What to do: Please state how many lines of the data below contain the word "only", offering nothing besides the number.

::: The input :::

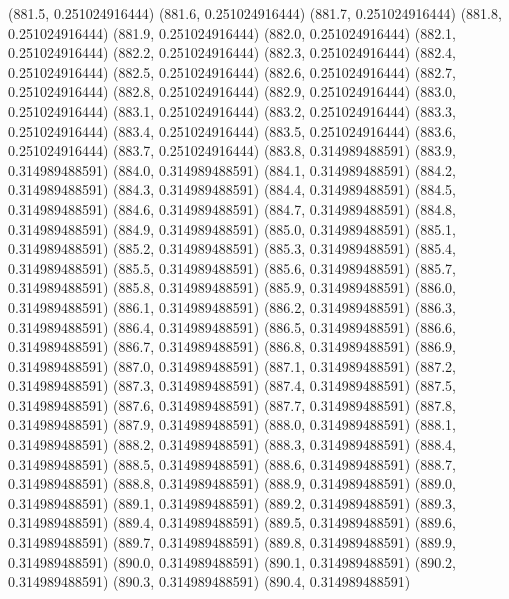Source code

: {					(881.5, 0.251024916444)
					(881.6, 0.251024916444)
					(881.7, 0.251024916444)
					(881.8, 0.251024916444)
					(881.9, 0.251024916444)
					(882.0, 0.251024916444)
					(882.1, 0.251024916444)
					(882.2, 0.251024916444)
					(882.3, 0.251024916444)
					(882.4, 0.251024916444)
					(882.5, 0.251024916444)
					(882.6, 0.251024916444)
					(882.7, 0.251024916444)
					(882.8, 0.251024916444)
					(882.9, 0.251024916444)
					(883.0, 0.251024916444)
					(883.1, 0.251024916444)
					(883.2, 0.251024916444)
					(883.3, 0.251024916444)
					(883.4, 0.251024916444)
					(883.5, 0.251024916444)
					(883.6, 0.251024916444)
					(883.7, 0.251024916444)
					(883.8, 0.314989488591)
					(883.9, 0.314989488591)
					(884.0, 0.314989488591)
					(884.1, 0.314989488591)
					(884.2, 0.314989488591)
					(884.3, 0.314989488591)
					(884.4, 0.314989488591)
					(884.5, 0.314989488591)
					(884.6, 0.314989488591)
					(884.7, 0.314989488591)
					(884.8, 0.314989488591)
					(884.9, 0.314989488591)
					(885.0, 0.314989488591)
					(885.1, 0.314989488591)
					(885.2, 0.314989488591)
					(885.3, 0.314989488591)
					(885.4, 0.314989488591)
					(885.5, 0.314989488591)
					(885.6, 0.314989488591)
					(885.7, 0.314989488591)
					(885.8, 0.314989488591)
					(885.9, 0.314989488591)
					(886.0, 0.314989488591)
					(886.1, 0.314989488591)
					(886.2, 0.314989488591)
					(886.3, 0.314989488591)
					(886.4, 0.314989488591)
					(886.5, 0.314989488591)
					(886.6, 0.314989488591)
					(886.7, 0.314989488591)
					(886.8, 0.314989488591)
					(886.9, 0.314989488591)
					(887.0, 0.314989488591)
					(887.1, 0.314989488591)
					(887.2, 0.314989488591)
					(887.3, 0.314989488591)
					(887.4, 0.314989488591)
					(887.5, 0.314989488591)
					(887.6, 0.314989488591)
					(887.7, 0.314989488591)
					(887.8, 0.314989488591)
					(887.9, 0.314989488591)
					(888.0, 0.314989488591)
					(888.1, 0.314989488591)
					(888.2, 0.314989488591)
					(888.3, 0.314989488591)
					(888.4, 0.314989488591)
					(888.5, 0.314989488591)
					(888.6, 0.314989488591)
					(888.7, 0.314989488591)
					(888.8, 0.314989488591)
					(888.9, 0.314989488591)
					(889.0, 0.314989488591)
					(889.1, 0.314989488591)
					(889.2, 0.314989488591)
					(889.3, 0.314989488591)
					(889.4, 0.314989488591)
					(889.5, 0.314989488591)
					(889.6, 0.314989488591)
					(889.7, 0.314989488591)
					(889.8, 0.314989488591)
					(889.9, 0.314989488591)
					(890.0, 0.314989488591)
					(890.1, 0.314989488591)
					(890.2, 0.314989488591)
					(890.3, 0.314989488591)
					(890.4, 0.314989488591)
}
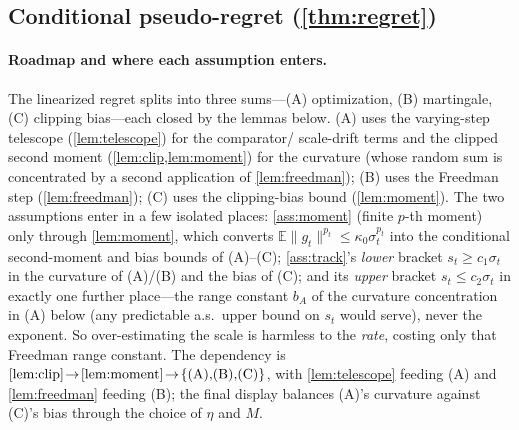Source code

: \documentclass{article}
\newcommand{\E}{\mathbb{E}}
\newcommand{\norm}[1]{\lVert #1 \rVert}
\newcommand{\gt}{g_t}
\begin{document}
\subsection{Conditional pseudo-regret (\texorpdfstring{\cref{thm:regret}}{Theorem 2})}

\paragraph{Roadmap and where each assumption enters.} The linearized regret splits into
three sums---(A) optimization, (B) martingale, (C) clipping bias---each closed by the
lemmas below. (A) uses the varying-step telescope (\cref{lem:telescope}) for the comparator/
scale-drift terms and the clipped second moment (\cref{lem:clip,lem:moment}) for the
curvature (whose random sum is concentrated by a second application of \cref{lem:freedman});
(B) uses the Freedman step (\cref{lem:freedman}); (C) uses the clipping-bias
bound (\cref{lem:moment}). The two assumptions enter in a few isolated places:
\cref{ass:moment} (finite $p$-th moment) only through \cref{lem:moment}, which converts
$\E\norm{\gt}^{p_t}\le\kappa_0\sigma_t^{p_t}$ into the conditional second-moment and bias bounds
of (A)--(C); \cref{ass:track}'s \emph{lower} bracket $s_t\ge c_1\sigma_t$ in the
curvature of (A)/(B) and the bias of (C); and its \emph{upper} bracket $s_t\le c_2\sigma_t$
in exactly one further place---the range constant $b_A$ of the curvature concentration in (A)
below (any predictable a.s.\ upper bound on $s_t$ would serve), never the exponent. So
over-estimating the scale is harmless to the \emph{rate}, costing only that Freedman range
constant. The dependency is
$\cref{lem:clip}\!\to\!\cref{lem:moment}\!\to\!\{\text{(A),(B),(C)}\}$, with
\cref{lem:telescope} feeding (A) and \cref{lem:freedman} feeding (B); the final display
balances (A)'s curvature against (C)'s bias through the choice of $\eta$ and $M$.
\end{document}
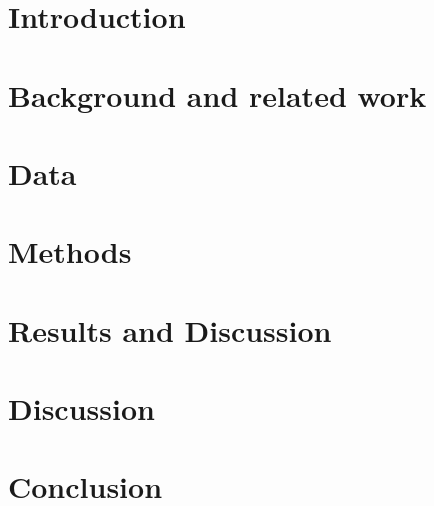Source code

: \documentclass[a4paper,twoside]{book}
\begin{document}


\chapter{Introduction}
\label{ch:intro}


\chapter{Background and related work}
\label{ch:background}


\chapter{Data}
\label{ch:data}


\chapter{Methods}
\label{ch:methods}


\chapter{Results and Discussion}
\label{ch:results}


\chapter{Discussion}
\label{ch:discussion}


\chapter{Conclusion}
\label{ch:conclusion}



\end{document}
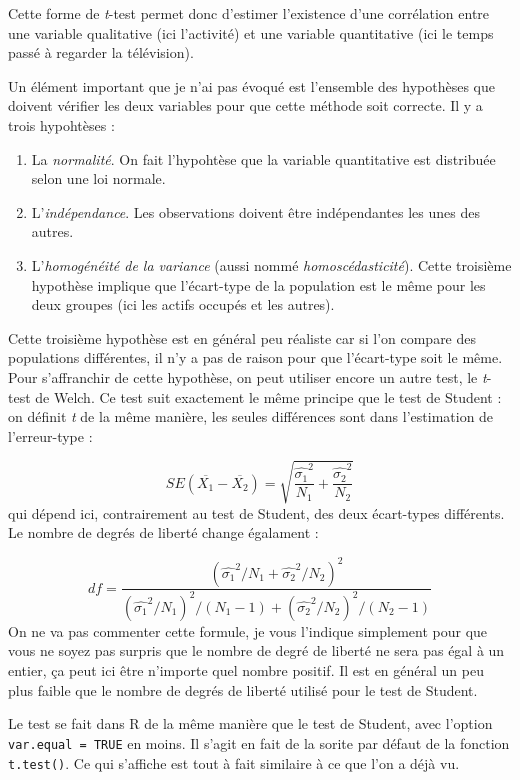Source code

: \documentclass[
]{book}
\providecommand{\tightlist}{%
  \setlength{\itemsep}{0pt}\setlength{\parskip}{0pt}}
\begin{document}
Cette forme de \emph{t}-test permet donc d'estimer l'existence d'une corrélation entre une variable qualitative (ici l'activité) et une variable quantitative (ici le temps passé à regarder la télévision).

Un élément important que je n'ai pas évoqué est l'ensemble des hypothèses que doivent vérifier les deux variables pour que cette méthode soit correcte. Il y a trois hypohtèses :

\begin{enumerate}
\def\labelenumi{\arabic{enumi}.}
\tightlist
\item
  La \emph{normalité}. On fait l'hypohtèse que la variable quantitative est distribuée selon une loi normale.
\item
  L'\emph{indépendance}. Les observations doivent être indépendantes les unes des autres.
\item
  L'\emph{homogénéité de la variance} (aussi nommé \emph{homoscédasticité}). Cette troisième hypothèse implique que l'écart-type de la population est le même pour les deux groupes (ici les actifs occupés et les autres).
\end{enumerate}

Cette troisième hypothèse est en général peu réaliste car si l'on compare des populations différentes, il n'y a pas de raison pour que l'écart-type soit le même. Pour s'affranchir de cette hypothèse, on peut utiliser encore un autre test, le \emph{t}-test de Welch. Ce test suit exactement le même principe que le test de Student : on définit \emph{t} de la même manière, les seules différences sont dans l'estimation de l'erreur-type :

\[ SE(\overline{X_1} - \overline{X_2}) = \sqrt{\frac{\hat{\sigma_1}^2}{N_1} + \frac{\hat{\sigma_2}^2}{N_2}} \]
qui dépend ici, contrairement au test de Student, des deux écart-types différents. Le nombre de degrés de liberté change égalament :

\[ df = \frac{(\hat{\sigma_1}^2/N_1 + \hat{\sigma_2}^2/N_2)^2}{(\hat{\sigma_1}^2/N_1)^2/(N_1-1) + (\hat{\sigma_2}^2/N_2)^2/(N_2-1)}\]
On ne va pas commenter cette formule, je vous l'indique simplement pour que vous ne soyez pas surpris que le nombre de degré de liberté ne sera pas égal à un entier, ça peut ici être n'importe quel nombre positif. Il est en général un peu plus faible que le nombre de degrés de liberté utilisé pour le test de Student.

Le test se fait dans R de la même manière que le test de Student, avec l'option \texttt{var.equal\ =\ TRUE} en moins. Il s'agit en fait de la sorite par défaut de la fonction \texttt{t.test()}. Ce qui s'affiche est tout à fait similaire à ce que l'on a déjà vu.
\end{document}
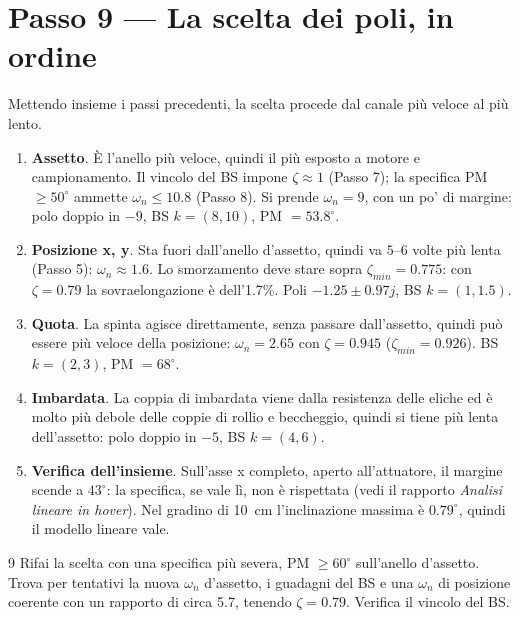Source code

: \documentclass[11pt,a4paper]{article}
\begin{document}
\section{Passo 9 --- La scelta dei poli, in ordine}

Mettendo insieme i passi precedenti, la scelta procede dal canale più veloce al più lento.

\begin{enumerate}
  \item \textbf{Assetto}. È l'anello più veloce, quindi il più esposto a motore e campionamento. Il vincolo del BS impone $\zeta \approx 1$ (Passo 7); la specifica PM $\ge 50^\circ$ ammette $\omega_n \le 10.8$ (Passo 8). Si prende $\omega_n = 9$, con un po' di margine: polo doppio in $-9$, BS $k = (8, 10)$, PM $= 53.8^\circ$.
  \item \textbf{Posizione x, y}. Sta fuori dall'anello d'assetto, quindi va $5$--$6$ volte più lenta (Passo 5): $\omega_n \approx 1.6$. Lo smorzamento deve stare sopra $\zeta_{min} = 0.775$: con $\zeta = 0.79$ la sovraelongazione è dell'1.7\%. Poli $-1.25 \pm 0.97j$, BS $k = (1, 1.5)$.
  \item \textbf{Quota}. La spinta agisce direttamente, senza passare dall'assetto, quindi può essere più veloce della posizione: $\omega_n = 2.65$ con $\zeta = 0.945$ ($\zeta_{min} = 0.926$). BS $k = (2, 3)$, PM $= 68^\circ$.
  \item \textbf{Imbardata}. La coppia di imbardata viene dalla resistenza delle eliche ed è molto più debole delle coppie di rollio e beccheggio, quindi si tiene più lenta dell'assetto: polo doppio in $-5$, BS $k = (4, 6)$.
  \item \textbf{Verifica dell'insieme}. Sull'asse x completo, aperto all'attuatore, il margine scende a $43^\circ$: la specifica, se vale lì, non è rispettata (vedi il rapporto \emph{Analisi lineare in hover}). Nel gradino di 10~cm l'inclinazione massima è $0.79^\circ$, quindi il modello lineare vale.
\end{enumerate}

\begin{esercizio}{9}
Rifai la scelta con una specifica più severa, PM $\ge 60^\circ$ sull'anello d'assetto. Trova per tentativi la nuova $\omega_n$ d'assetto, i guadagni del BS e una $\omega_n$ di posizione coerente con un rapporto di circa 5.7, tenendo $\zeta = 0.79$. Verifica il vincolo del BS.
\end{esercizio}
\end{document}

:::

Exercise solution: 2